Jody Freeman

From Wikipedia, the free encyclopedia
Jody Freeman
Born1964 (age 56–57)
EducationStanford University (BA)
University of Toronto (LLB)
Harvard University (LLM, SJD)

Jody Freeman (born 1964) is the Archibald Cox Professor at Harvard Law School and a leading expert on administrative law and environmental law.[1] She served as Counselor for Energy and Climate Change[2] in the Obama White House in 2009–2010. She is a member of the American Academy of Arts and Sciences, a Fellow of the American College of Environmental Lawyers,[3] and a member of the Council on Foreign Relations. Freeman served as Counselor for Energy and Climate Change in the Obama White House in 2009–2010.

Freeman is a leading scholar of both administrative law and environmental law, and has written extensively about climate change, environmental regulation and executive power.[4] She is also known for her early work on "collaborative governance," which helped to establish a field focused on public-private approaches to regulatory problems. She has served as a member of the Administrative Conference of the United States,[5] an expert body that advises the federal government on how to improve the regulatory and administrative process.

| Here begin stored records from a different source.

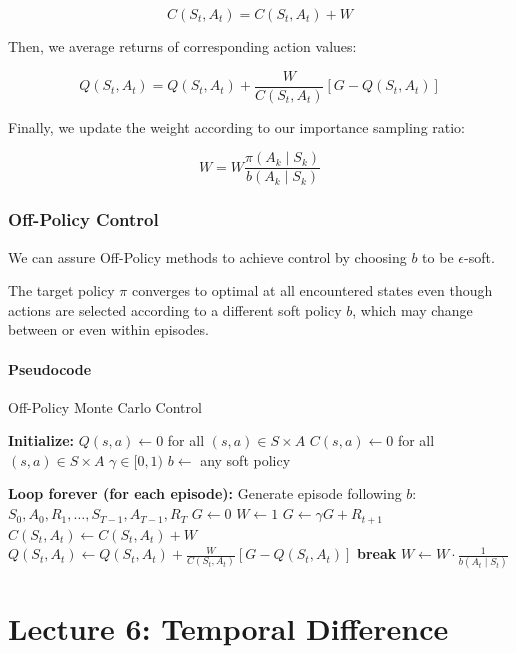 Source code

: \documentclass[
  letterpaper,
  DIV=11,
  numbers=noendperiod]{scrreprt}
\begin{document}
\[
C(S_{t},A_{t}) = C(S_{t},A_{t}) + W
\]

Then, we average returns of corresponding action values:

\[
Q(S_{t},A_{t}) = Q(S_{t},A_{t}) + \frac{W}{C(S_{t},A_{t})}[G - Q(S_{t},A_{t})]
\]

Finally, we update the weight according to our importance sampling
ratio:

\[
W = W \frac{\pi(A_{k} \mid S_{k})}{b(A_{k} \mid S_{k})}
\]

\section{Off-Policy Control}\label{off-policy-control}

We can assure Off-Policy methods to achieve control by choosing \(b\) to
be \(\epsilon\)-soft.

The target policy \(\pi\) converges to optimal at all encountered states
even though actions are selected according to a different soft policy
\(b\), which may change between or even within episodes.

\subsection{Pseudocode}\label{pseudocode-8}

\begin{algorithm}[htb!]
\caption{Off-Policy Monte Carlo Control}
\begin{algorithmic}[1]
\State \textbf{Initialize:} 
\State $Q(s, a) \gets 0$ for all $(s, a) \in S \times A$
\State $C(s, a) \gets 0$ for all $(s, a) \in S \times A$
\State $\gamma \in [0, 1)$
\State $b \gets$ any soft policy

\State \textbf{Loop forever (for each episode):}
\State Generate episode following $b$: $S_{0}, A_{0}, R_{1}, \dots, S_{T-1}, A_{T-1}, R_{T}$
\State $G \gets 0$
\State $W \gets 1$
    \State $G \gets \gamma G + R_{t+1}$
    \State $C(S_{t}, A_{t}) \gets C(S_{t}, A_{t}) + W$
    \State $Q(S_{t}, A_{t}) \gets Q(S_{t}, A_{t}) + \frac{W}{C(S_{t}, A_{t})} [G - Q(S_{t}, A_{t})]$
        \State \textbf{break}
    \Endif
    \State $W \gets W \cdot \frac{1}{b(A_{t} \mid S_{t})}$
\Endfor

\end{algorithmic}
\end{algorithm}

\part{Lecture 6: Temporal Difference}
\end{document}

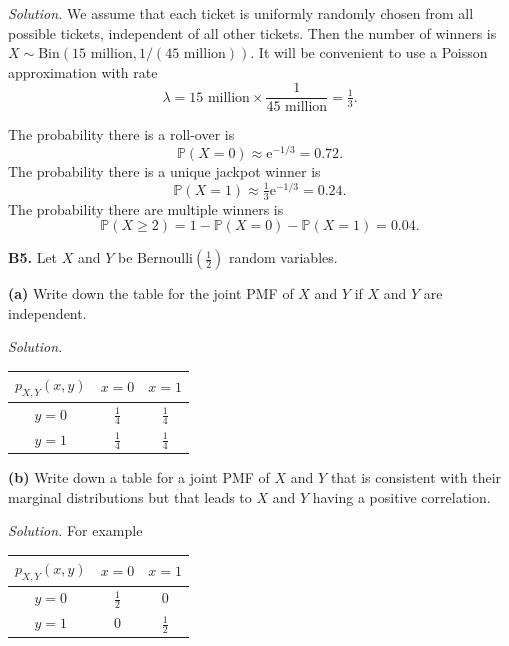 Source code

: \documentclass[
  a4paper,
]{book}
\theoremstyle{definition}
\theoremstyle{definition}
\theoremstyle{definition}
\theoremstyle{definition}
\theoremstyle{remark}
\begin{document}
\begin{myanswers}
\emph{Solution.}
We assume that each ticket is uniformly randomly chosen from all possible tickets, independent of all other tickets. Then the number of winners is \(X \sim \text{Bin}(15 \text{ million}, 1/(45 \text{ million}))\).
It will be convenient to use a Poisson approximation with rate
\[ \lambda = 15 \text{ million} \times \frac{1}{45 \text{ million}} = \tfrac13 .  \]

The probability there is a roll-over is
\[ \mathbb P(X = 0) \approx \mathrm e^{-1/3} = 0.72 . \]
The probability there is a unique jackpot winner is
\[ \mathbb P(X = 1) \approx \tfrac13 \mathrm e^{-1/3} = 0.24 . \]
The probability there are multiple winners is
\[ \mathbb P(X \geq 2) = 1 - \mathbb P(X = 0) - \mathbb P(X = 1) = 0.04  . \]

\end{myanswers}

\textbf{B5.} Let \(X\) and \(Y\) be Bernoulli\((\frac12)\) random variables.

\textbf{(a)} Write down the table for the joint PMF of \(X\) and \(Y\) if \(X\) and \(Y\) are independent.

\begin{myanswers}

\emph{Solution.}

\begin{longtable}[]{@{}ccc@{}}
\toprule()
\(p_{X,Y}(x,y)\) & \(x = 0\) & \(x = 1\) \\
\midrule()
\endhead
\(y = 0\) & \(\frac14\) & \(\frac14\) \\
\(y = 1\) & \(\frac14\) & \(\frac14\) \\
\bottomrule()
\end{longtable}

\end{myanswers}

\textbf{(b)} Write down a table for a joint PMF of \(X\) and \(Y\) that is consistent with their marginal distributions but that leads to \(X\) and \(Y\) having a positive correlation.

\begin{myanswers}

\emph{Solution.} For example

\begin{longtable}[]{@{}ccc@{}}
\toprule()
\(p_{X,Y}(x,y)\) & \(x = 0\) & \(x = 1\) \\
\midrule()
\endhead
\(y = 0\) & \(\frac12\) & \(0\) \\
\(y = 1\) & \(0\) & \(\frac12\) \\
\bottomrule()
\end{longtable}

\end{myanswers}
\end{document}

Freeman is widely published in leading American law reviews and was named the second-most cited scholar in public law across the nation.[6]  She and Michael Gerrard published Climate Change and U.S. Law in 2015,[7] and she has produced two other significant books: Moving to Markets in Environmental Regulation, Lessons after Twenty Years of Experience (2006, with economist Charles Kolstad)[8] and Government by Contract: Outsourcing and American Democracy (2009, with Harvard Law School Dean Martha Minow).[9] Freeman also co-authors a leading administrative law casebook.[10] Her work has been published in several languages; a volume of her administrative law articles was published in Chinese in 2010.  

In 2006, Freeman authored an amicus brief[11] on behalf of former United States Secretary of State Madeleine Albright in Massachusetts v. Environmental Protection Agency, the global warming case decided by the Supreme Court in 2007; in 2015, she and her colleague Richard Lazarus co-authored an amicus brief on behalf of William D. Ruckelshaus and William K. Reilly, former Administrators of the Environmental Protection Agency, supporting the government in the litigation over the Obama administration's Clean Power Plan.[12]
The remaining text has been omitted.